There seems to be a lot of paper developer formulas floating around. My wife and I have tried our share of so-called ‘magic’ formulas. We have been down the Amidol road, and don’t get me wrong, Amidol is a great developer but it is far from magic. Amidol is about the best I have found for Azo. Yes we do print on Azo, in fact, we have a stock of it on hand. I would just like to go on the record as not being a person that subscribes to the idea there are magic bullet formulas. There is what works for you and that can be anything that suits your way of seeing. Anyone that has a one-size-fits-all attitude, usually has something to sell.
We have had our frustrations with Amidol developers. And I am not convinced that it is the best, certainly not the only, developer suitable for Azo or any other paper. In a side-by-side test my wife and I determined that Amidol was our developer of choice several years ago. There is a subtle edge there that is not something you can put into words, but there is a difference we decided worth exploring. But Amidol is expensive and can be frustrating to use at times. Yes, we have tried all of the popular formulas. I have just not been too impressed with the results I have obtained at times. What I was searching for was a cold-tone developer. Not only for Azo, but for the other printing papers we use. At times Amidol was still giving a green cast on Azo. Not bad but annoying and required lengthy toning in selenium to offset. I like a cold, neutral tone for most of what I print and the Amidol formulas just wasn’t consistent enough for me. I was not happy with how things were working. It was time to do some research.
I found a lot of interest on the Internet about a Pyro base paper developer formulated by Donald Miller. Mr. Miller named his developer Pyro Plus Paper Developer (PPPD) and after reading about this formulation I was inspired to give it a try. Believe me it takes some inspiration to get me to try something new, but I was frustrated with Amidol and I needed some good news for a change.
From all of the discussions about PPPD I found one thing was clear; there were numerous variations to the formula. The original published formula called for both Pyrogallol and Pyrocatechol. Now this is where things get a little confusing. I don’t recall where I found the particular variation that I tried, but there was a suggestion from somewhere to replace the Pyrogallol with Citric Acid. Not sure where I found that, but that was the formulation that I first tried.

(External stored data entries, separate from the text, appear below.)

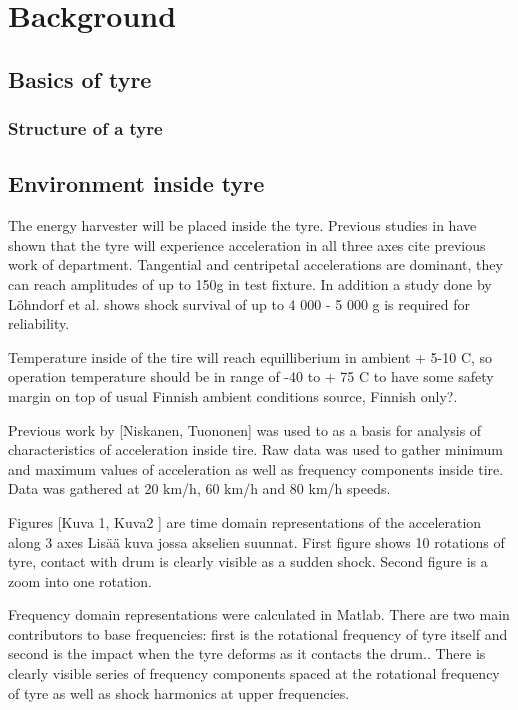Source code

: \section{Background}

\subsection{Basics of tyre}
\subsubsection{Structure of a tyre}

\subsection{Environment inside tyre}
The energy harvester will be placed inside the tyre. Previous studies in have shown that the tyre will experience acceleration in all three axes {\color{red} cite previous work of department}. Tangential and centripetal accelerations are dominant, they can reach amplitudes of up to 150g in test fixture. In addition a study done by Löhndorf et al. \cite{Lohndorf2007} shows shock survival of up to 4 000 - 5 000 g is required for reliability. 

Temperature inside of the tire will reach equilliberium in ambient + 5-10 \degree C, so operation temperature should be in range of -40 to + 75 \degree C to have some safety margin on top of usual Finnish ambient conditions {\color{red} source, Finnish only?}.

Previous work by {\color{red}[Niskanen, Tuononen]} was used to as a basis for analysis of characteristics of acceleration inside tire. Raw data was used to gather minimum and maximum values of acceleration as well as frequency components inside tire. Data was gathered at 20 km/h, 60 km/h and 80 km/h speeds. 

Figures {\color{red}[Kuva 1, Kuva2 ]} are time domain representations of the acceleration along 3 axes {\color{red}Lis\"a\"a kuva jossa akselien suunnat}. First figure shows 10 rotations of tyre, contact with drum is clearly visible as a sudden shock. Second figure is a zoom into one rotation.

Frequency domain representations were calculated in Matlab. There are two main contributors to base frequencies: first is the rotational frequency of tyre itself and second is the impact when the tyre deforms as it contacts the drum.. There is clearly visible series of frequency components spaced at the rotational frequency of tyre as well as shock harmonics at upper frequencies.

From what I gathered, adding the Pyrogallol and changing the amount of Potassium Bromide makes a more warm-tone developer. I was not interested in warmer, I wanted a cold, neutral developer. To my surprise the variation I tried worked very well. It more than met my requirements, and so far, has yielded very neutral cold tone results on the Azo we have on hand. No more green tint, just what I wanted! It has also proven to be excellent with all other papers we use. And, for those that are economy minded, Pyrocatechol is much cheaper than Amidol.
PPPD keeps very well in an open tray once mixed, but should be dumped at the end of a printing session. I have never had it to die in the tray from oxidation. It does die from exhaustion, just like most any other developer. I would estimate that after about twenty 8×10 prints per liter, you should start looking to mix some fresh developer.

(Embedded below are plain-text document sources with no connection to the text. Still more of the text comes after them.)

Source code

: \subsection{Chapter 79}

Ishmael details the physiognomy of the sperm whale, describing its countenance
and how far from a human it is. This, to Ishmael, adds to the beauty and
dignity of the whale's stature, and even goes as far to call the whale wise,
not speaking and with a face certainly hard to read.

This particular formula also keeps well as a premixed two-part stock solution. Part ‘A’ is mixed 1:1 with part ‘B’ for use. I found that by mixing one liter of both part ‘A’ and part ‘B’ and storing it in full brown glass bottles it keeps at least six months. At least at this point in my experiments that is as long as I have stored the stock solutions. I keep three to four one liter bottles mixed and on the shelf in the darkroom. When we go to print, you just dump a bottle of part ‘A’ and part ‘B’ into a tray and away you go.
I really like this developer and my wife is using it also. So if I am asked what developer I am using, I say now days it is my variation of Donald Miller’s PPPD. My bottles are marked PPPD-JBH for my personal favorite formula.
Oh. . . almost forgot. . . I guess if you have read this far you are interested in the version of PPPD we are using. Here is the formula that we have found to work very well with every paper we use, including Azo. Maybe it will work for you. . . maybe not. The only way to find out is to, as Fred Picker would say, “TRY IT!”
Please note that this developer contains chemicals that could be hazardous. Practice safe handling procedures when mixing chemicals. Wear gloves or use tongs when working with PPPD. In fact, it is a good idea to wear gloves when using any print or film developer.
Keep in mind this is a cold-tone developer. If you search the Internet you will find more information on other variations of the PPPD formula. Supposedly adding Pyrogallol and varying the amount of Potassium Bromide makes this a warm-tone developer, but I have not tried it, since I was not interested in warmer print tone.
I would like to personally thank Donald Miller, and all the others involved for laying the groundwork and publishing this formula, and its numerous variations, for Pyro Plus Paper Developer. Anyone wishing to experiment with PPPD, or seeking more information, try an Internet search for Pyro Plus Paper Developer.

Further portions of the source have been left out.